Finished product first, followed by a detailed breakdown. This can be copy-pasted, but you might need to adjust it to fit your own needs.

# .github/workflows/rubocop.yml
name: RuboCop

concurrency:
  group: ${{ github.workflow }}-${{ github.ref }}
  cancel-in-progress: true

on:
  pull_request:
  push:
    branches: # Keep one, delete the other
      - master
      - main

jobs:
  rubocop:
    runs-on: ubuntu-latest
    timeout-minutes: 10
    env:
      RUBOCOP_CACHE_ROOT: tmp/rubocop
    steps:
      - name: Git checkout
        uses: actions/checkout@v4
      - name: Set up Ruby
        uses: ruby/setup-ruby@v1
        with:
          bundler-cache: true
      - name: Prepare RuboCop cache
        uses: actions/cache@v4
        env:
          DEPENDENCIES_HASH: ${{ hashFiles('.ruby-version', '**/.rubocop.yml', 'Gemfile.lock') }}
        with:
          path: ${{ env.RUBOCOP_CACHE_ROOT }}
          key: rubocop-cache-${{ runner.os }}-${{ env.DEPENDENCIES_HASH }}-${{ github.ref_name == github.event.repository.default_branch && github.run_id || 'default' }}
          restore-keys: |
            rubocop-cache-${{ runner.os }}-${{ env.DEPENDENCIES_HASH }}-
      - name: Run RuboCop
        run: bundle exec rubocop --format github

Workflow breakdown

There are a few things going on here; let’s start from the top.

Concurrency

concurrency:
  group: ${{ github.workflow }}-${{ github.ref }}
  cancel-in-progress: true

Mechanism to limit in-progress workflow runs to one per branch. In practice, if you push a commit to a branch while a workflow is already running for a previous commit, that run will be cancelled.

Workflow triggers

on:
  pull_request:
  push:
    branches:
      - master
      - main

Defines events that trigger the workflow.
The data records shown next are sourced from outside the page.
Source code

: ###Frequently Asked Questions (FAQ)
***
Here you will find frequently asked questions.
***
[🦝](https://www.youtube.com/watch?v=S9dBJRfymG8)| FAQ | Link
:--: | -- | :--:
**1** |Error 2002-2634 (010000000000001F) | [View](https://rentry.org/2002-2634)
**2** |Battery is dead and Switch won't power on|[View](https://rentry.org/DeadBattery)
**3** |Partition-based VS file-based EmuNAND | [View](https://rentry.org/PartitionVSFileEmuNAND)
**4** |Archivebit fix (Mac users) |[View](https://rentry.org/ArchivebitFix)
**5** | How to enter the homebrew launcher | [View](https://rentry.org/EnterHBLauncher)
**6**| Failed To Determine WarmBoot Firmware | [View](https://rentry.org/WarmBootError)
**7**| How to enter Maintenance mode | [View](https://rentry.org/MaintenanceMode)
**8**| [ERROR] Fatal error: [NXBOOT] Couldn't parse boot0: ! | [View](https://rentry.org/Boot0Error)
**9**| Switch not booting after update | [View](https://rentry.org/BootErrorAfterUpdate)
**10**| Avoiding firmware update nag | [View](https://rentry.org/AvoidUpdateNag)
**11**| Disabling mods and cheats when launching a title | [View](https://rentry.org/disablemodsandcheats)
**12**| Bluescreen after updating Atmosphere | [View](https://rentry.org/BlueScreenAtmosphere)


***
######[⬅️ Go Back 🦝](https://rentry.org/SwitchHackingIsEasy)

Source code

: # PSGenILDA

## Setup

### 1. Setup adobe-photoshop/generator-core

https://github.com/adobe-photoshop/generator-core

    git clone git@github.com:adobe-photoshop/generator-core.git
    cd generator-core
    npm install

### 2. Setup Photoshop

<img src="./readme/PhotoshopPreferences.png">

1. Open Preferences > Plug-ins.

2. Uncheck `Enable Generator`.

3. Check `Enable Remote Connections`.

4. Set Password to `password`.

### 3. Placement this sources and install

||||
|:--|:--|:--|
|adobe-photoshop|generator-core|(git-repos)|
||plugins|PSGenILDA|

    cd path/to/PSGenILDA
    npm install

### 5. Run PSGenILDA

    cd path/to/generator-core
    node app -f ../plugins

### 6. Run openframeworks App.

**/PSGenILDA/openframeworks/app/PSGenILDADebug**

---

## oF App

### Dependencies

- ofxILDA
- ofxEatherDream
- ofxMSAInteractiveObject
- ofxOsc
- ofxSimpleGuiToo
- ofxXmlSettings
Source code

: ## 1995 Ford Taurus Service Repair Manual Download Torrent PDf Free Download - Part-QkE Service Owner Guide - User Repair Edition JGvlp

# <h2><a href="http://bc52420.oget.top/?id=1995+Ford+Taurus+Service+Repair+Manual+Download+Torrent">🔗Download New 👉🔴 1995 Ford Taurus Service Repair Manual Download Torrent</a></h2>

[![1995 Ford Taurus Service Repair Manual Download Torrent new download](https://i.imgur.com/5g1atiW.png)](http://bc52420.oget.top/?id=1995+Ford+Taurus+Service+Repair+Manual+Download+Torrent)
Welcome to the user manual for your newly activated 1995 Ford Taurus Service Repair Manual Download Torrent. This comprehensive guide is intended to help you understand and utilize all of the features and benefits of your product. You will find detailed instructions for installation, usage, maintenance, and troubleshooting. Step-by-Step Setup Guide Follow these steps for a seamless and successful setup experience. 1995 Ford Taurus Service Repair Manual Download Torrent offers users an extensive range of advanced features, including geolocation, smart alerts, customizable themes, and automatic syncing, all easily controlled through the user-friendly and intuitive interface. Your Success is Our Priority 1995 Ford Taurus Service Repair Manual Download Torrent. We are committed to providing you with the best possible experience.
pull_request will run RuboCop when a PR is opened or updated, for example.

push will run RuboCop on pushes to the default branch (master/main). This is used to both verify the latest commit passes RuboCop and to update the cache (more on that below).

Job setup

jobs:
  rubocop:
    runs-on: ubuntu-latest
    timeout-minutes: 10
    env:
      RUBOCOP_CACHE_ROOT: tmp/rubocop

Defines the job and its runner and timeout. Adjust the timeout if necessary, but keep it as low as possible in case a workflow run gets stuck so you don’t get billed for wasted minutes (default timeout is 6 hours, which could cost you a couple $$ if something goes awry and you don’t notice it (speaking from experience)).

This part of the workflow also sets up the RUBOCOP_CACHE_ROOT environment variable to save RuboCop cache in the tmp/rubocop folder. This is the folder we’ll be saving in GitHub Actions cache later on.

Repo setup

    steps:
      - name: Git checkout
        uses: actions/checkout@v4
      - name: Set up Ruby
        uses: ruby/setup-ruby@v1
        with:
          bundler-cache: true

Clones the repo and installs and caches gems.

RuboCop cache preparation

This is the main dish. The following step uses the cache action.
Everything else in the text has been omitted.